- [Your task]: Among the entries below, only the lines starting at the one with "#### **The Laws of Manu**" and ending at the one with "The *M¯anavadharma´s¯astra* or", both included, are to be printed exactly.

[Records excerpted from a collection]
*** Begin section ***
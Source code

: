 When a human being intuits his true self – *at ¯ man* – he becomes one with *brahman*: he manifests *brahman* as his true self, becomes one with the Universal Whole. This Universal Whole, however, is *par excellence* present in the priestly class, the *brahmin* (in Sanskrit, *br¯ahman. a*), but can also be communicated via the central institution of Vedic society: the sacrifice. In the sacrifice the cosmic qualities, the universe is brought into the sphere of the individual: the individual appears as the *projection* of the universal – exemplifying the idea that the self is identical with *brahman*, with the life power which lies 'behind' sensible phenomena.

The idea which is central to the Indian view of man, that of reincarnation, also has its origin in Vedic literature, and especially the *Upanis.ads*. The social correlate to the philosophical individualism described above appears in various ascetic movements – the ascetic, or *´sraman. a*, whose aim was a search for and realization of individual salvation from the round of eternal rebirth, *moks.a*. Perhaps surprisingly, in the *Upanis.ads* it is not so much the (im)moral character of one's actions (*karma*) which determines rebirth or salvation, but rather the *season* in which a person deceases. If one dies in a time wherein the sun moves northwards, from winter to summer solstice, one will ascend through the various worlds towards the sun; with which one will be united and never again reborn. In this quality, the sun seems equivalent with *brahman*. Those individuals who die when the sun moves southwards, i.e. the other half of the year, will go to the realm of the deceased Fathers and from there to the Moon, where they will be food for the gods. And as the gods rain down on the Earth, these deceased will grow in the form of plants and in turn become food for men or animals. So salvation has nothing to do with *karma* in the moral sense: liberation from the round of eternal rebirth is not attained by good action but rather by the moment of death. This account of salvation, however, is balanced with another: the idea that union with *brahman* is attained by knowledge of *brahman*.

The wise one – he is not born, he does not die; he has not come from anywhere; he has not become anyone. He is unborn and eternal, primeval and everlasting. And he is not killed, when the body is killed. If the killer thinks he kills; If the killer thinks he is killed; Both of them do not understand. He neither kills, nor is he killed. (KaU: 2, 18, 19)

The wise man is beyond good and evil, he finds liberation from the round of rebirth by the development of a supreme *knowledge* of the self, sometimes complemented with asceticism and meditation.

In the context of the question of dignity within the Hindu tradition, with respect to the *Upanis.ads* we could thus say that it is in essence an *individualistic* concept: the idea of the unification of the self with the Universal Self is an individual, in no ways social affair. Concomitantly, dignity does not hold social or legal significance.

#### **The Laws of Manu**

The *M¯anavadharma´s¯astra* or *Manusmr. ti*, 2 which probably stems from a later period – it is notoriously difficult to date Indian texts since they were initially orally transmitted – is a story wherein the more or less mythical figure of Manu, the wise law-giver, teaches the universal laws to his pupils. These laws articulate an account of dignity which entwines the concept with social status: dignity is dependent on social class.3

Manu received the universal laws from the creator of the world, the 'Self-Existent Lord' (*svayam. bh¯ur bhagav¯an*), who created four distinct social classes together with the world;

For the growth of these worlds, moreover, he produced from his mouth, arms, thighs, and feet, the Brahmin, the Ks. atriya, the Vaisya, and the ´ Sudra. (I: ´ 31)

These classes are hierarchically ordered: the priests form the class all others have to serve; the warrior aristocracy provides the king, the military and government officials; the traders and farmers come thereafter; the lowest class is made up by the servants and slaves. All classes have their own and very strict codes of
*** End section ***
- [Solution for this task]:
#### **The Laws of Manu**

The *M¯anavadharma´s¯astra* or *Manusmr. ti*, 2 which probably stems from a later period – it is notoriously difficult to date Indian texts since they were initially orally transmitted – is a story wherein the more or less mythical figure of Manu, the wise law-giver, teaches the universal laws to his pupils. These laws articulate an account of dignity which entwines the concept with social status: dignity is dependent on social class.3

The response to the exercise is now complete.